Action item → Give back only the lines in the records below from the one with "luxon | package.json | error |" to the one with "src/providers/GithubMultiOrgEntityProvider.ts | error |", both inclusive, word for word.

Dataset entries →
★ ★ ★
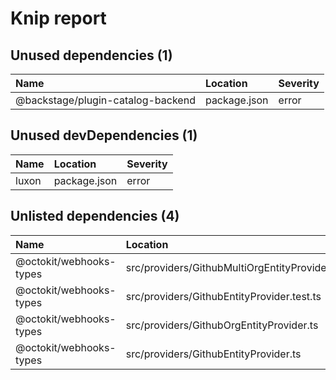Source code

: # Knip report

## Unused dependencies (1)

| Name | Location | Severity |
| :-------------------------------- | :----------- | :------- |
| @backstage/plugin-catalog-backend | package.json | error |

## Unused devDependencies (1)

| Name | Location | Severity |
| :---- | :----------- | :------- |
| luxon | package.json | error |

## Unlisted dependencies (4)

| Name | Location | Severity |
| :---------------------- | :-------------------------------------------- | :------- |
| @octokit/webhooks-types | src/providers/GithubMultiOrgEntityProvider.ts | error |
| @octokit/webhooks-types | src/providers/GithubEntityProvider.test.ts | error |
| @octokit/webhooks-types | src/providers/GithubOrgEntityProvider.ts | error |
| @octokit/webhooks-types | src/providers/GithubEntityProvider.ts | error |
★ ★ ★
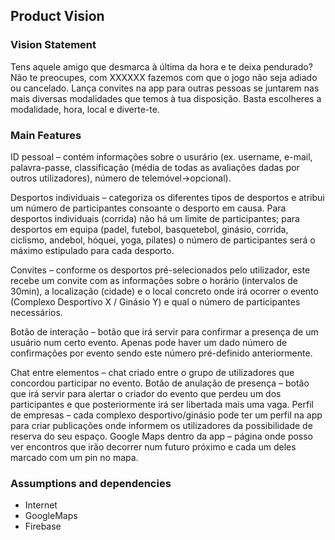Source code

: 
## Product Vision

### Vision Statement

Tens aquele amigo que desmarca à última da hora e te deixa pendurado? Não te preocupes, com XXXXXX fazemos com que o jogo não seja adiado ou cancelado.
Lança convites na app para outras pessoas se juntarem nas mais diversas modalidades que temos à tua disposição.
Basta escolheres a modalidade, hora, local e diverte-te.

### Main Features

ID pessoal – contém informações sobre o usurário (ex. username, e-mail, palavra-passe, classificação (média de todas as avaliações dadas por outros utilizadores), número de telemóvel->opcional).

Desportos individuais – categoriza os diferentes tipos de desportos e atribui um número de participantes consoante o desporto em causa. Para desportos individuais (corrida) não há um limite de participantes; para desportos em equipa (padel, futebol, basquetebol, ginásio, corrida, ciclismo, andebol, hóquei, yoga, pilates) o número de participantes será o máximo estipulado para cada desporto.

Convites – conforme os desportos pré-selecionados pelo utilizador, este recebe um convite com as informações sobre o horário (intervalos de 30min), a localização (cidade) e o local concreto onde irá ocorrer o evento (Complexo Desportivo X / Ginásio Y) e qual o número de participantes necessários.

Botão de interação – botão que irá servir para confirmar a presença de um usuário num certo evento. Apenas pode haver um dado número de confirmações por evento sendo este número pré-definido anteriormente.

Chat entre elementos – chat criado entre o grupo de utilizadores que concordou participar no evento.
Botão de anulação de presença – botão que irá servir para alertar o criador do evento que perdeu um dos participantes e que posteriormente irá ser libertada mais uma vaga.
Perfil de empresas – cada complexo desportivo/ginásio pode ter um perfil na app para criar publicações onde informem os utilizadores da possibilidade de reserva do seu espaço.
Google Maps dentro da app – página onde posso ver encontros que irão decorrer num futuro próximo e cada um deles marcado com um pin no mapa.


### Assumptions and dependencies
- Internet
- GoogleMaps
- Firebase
★ ★ ★
Expected answer →
| luxon | package.json | error |

## Unlisted dependencies (4)

| Name | Location | Severity |
| :---------------------- | :-------------------------------------------- | :------- |
| @octokit/webhooks-types | src/providers/GithubMultiOrgEntityProvider.ts | error |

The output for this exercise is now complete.